Brief: All that is needed is the listing, given back exactly.

^^^^^^^^

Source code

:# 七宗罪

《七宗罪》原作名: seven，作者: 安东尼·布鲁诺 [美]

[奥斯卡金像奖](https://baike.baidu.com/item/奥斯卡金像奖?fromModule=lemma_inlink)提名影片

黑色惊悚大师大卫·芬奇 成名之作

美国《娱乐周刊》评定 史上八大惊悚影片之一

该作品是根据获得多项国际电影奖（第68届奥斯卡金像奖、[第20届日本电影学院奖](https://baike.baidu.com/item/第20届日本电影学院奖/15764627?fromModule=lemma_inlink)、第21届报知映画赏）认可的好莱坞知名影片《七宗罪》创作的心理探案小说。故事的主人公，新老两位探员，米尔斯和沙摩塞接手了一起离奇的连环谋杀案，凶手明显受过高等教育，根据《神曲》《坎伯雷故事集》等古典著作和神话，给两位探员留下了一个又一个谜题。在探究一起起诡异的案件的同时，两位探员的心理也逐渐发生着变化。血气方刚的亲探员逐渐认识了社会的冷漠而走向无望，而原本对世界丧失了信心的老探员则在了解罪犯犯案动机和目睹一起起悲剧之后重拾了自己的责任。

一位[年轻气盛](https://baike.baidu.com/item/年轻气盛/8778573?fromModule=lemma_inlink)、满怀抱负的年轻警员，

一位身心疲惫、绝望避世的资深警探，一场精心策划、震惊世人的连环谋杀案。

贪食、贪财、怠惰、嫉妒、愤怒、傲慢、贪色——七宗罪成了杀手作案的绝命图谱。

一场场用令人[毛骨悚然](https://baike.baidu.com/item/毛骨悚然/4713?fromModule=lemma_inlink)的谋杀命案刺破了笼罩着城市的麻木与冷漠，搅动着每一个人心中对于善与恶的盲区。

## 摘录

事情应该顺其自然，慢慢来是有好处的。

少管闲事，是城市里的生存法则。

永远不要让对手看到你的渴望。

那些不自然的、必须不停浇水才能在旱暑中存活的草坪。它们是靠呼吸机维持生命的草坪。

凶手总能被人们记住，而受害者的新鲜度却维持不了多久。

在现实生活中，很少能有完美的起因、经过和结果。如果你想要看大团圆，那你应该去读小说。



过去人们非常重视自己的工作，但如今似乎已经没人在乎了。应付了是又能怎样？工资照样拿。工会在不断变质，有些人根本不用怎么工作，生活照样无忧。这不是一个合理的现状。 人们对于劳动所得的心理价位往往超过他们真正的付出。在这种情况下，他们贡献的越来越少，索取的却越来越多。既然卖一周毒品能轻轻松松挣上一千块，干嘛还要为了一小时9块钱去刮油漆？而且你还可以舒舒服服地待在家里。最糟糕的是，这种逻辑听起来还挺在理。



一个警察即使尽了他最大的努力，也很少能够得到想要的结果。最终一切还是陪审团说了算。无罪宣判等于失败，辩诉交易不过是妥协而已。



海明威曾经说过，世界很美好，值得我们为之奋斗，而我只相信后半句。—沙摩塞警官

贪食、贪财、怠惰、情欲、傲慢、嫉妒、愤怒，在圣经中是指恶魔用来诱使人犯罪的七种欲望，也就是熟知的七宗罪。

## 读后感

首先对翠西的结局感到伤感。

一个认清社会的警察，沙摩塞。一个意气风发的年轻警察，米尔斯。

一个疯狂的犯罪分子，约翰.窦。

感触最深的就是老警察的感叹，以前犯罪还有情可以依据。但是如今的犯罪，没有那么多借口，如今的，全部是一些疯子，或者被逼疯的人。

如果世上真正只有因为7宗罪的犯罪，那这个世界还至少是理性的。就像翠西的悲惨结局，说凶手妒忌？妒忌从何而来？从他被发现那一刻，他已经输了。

^^^^^^^^

Result below:
Source code

:# 七宗罪

《七宗罪》原作名: seven，作者: 安东尼·布鲁诺 [美]

[奥斯卡金像奖](https://baike.baidu.com/item/奥斯卡金像奖?fromModule=lemma_inlink)提名影片

黑色惊悚大师大卫·芬奇 成名之作

美国《娱乐周刊》评定 史上八大惊悚影片之一

该作品是根据获得多项国际电影奖（第68届奥斯卡金像奖、[第20届日本电影学院奖](https://baike.baidu.com/item/第20届日本电影学院奖/15764627?fromModule=lemma_inlink)、第21届报知映画赏）认可的好莱坞知名影片《七宗罪》创作的心理探案小说。故事的主人公，新老两位探员，米尔斯和沙摩塞接手了一起离奇的连环谋杀案，凶手明显受过高等教育，根据《神曲》《坎伯雷故事集》等古典著作和神话，给两位探员留下了一个又一个谜题。在探究一起起诡异的案件的同时，两位探员的心理也逐渐发生着变化。血气方刚的亲探员逐渐认识了社会的冷漠而走向无望，而原本对世界丧失了信心的老探员则在了解罪犯犯案动机和目睹一起起悲剧之后重拾了自己的责任。

一位[年轻气盛](https://baike.baidu.com/item/年轻气盛/8778573?fromModule=lemma_inlink)、满怀抱负的年轻警员，

一位身心疲惫、绝望避世的资深警探，一场精心策划、震惊世人的连环谋杀案。

贪食、贪财、怠惰、嫉妒、愤怒、傲慢、贪色——七宗罪成了杀手作案的绝命图谱。

一场场用令人[毛骨悚然](https://baike.baidu.com/item/毛骨悚然/4713?fromModule=lemma_inlink)的谋杀命案刺破了笼罩着城市的麻木与冷漠，搅动着每一个人心中对于善与恶的盲区。

## 摘录

事情应该顺其自然，慢慢来是有好处的。

少管闲事，是城市里的生存法则。

永远不要让对手看到你的渴望。

那些不自然的、必须不停浇水才能在旱暑中存活的草坪。它们是靠呼吸机维持生命的草坪。

凶手总能被人们记住，而受害者的新鲜度却维持不了多久。

在现实生活中，很少能有完美的起因、经过和结果。如果你想要看大团圆，那你应该去读小说。



过去人们非常重视自己的工作，但如今似乎已经没人在乎了。应付了是又能怎样？工资照样拿。工会在不断变质，有些人根本不用怎么工作，生活照样无忧。这不是一个合理的现状。 人们对于劳动所得的心理价位往往超过他们真正的付出。在这种情况下，他们贡献的越来越少，索取的却越来越多。既然卖一周毒品能轻轻松松挣上一千块，干嘛还要为了一小时9块钱去刮油漆？而且你还可以舒舒服服地待在家里。最糟糕的是，这种逻辑听起来还挺在理。



一个警察即使尽了他最大的努力，也很少能够得到想要的结果。最终一切还是陪审团说了算。无罪宣判等于失败，辩诉交易不过是妥协而已。



海明威曾经说过，世界很美好，值得我们为之奋斗，而我只相信后半句。—沙摩塞警官

贪食、贪财、怠惰、情欲、傲慢、嫉妒、愤怒，在圣经中是指恶魔用来诱使人犯罪的七种欲望，也就是熟知的七宗罪。

## 读后感

首先对翠西的结局感到伤感。

一个认清社会的警察，沙摩塞。一个意气风发的年轻警察，米尔斯。

一个疯狂的犯罪分子，约翰.窦。

感触最深的就是老警察的感叹，以前犯罪还有情可以依据。但是如今的犯罪，没有那么多借口，如今的，全部是一些疯子，或者被逼疯的人。

如果世上真正只有因为7宗罪的犯罪，那这个世界还至少是理性的。就像翠西的悲惨结局，说凶手妒忌？妒忌从何而来？从他被发现那一刻，他已经输了。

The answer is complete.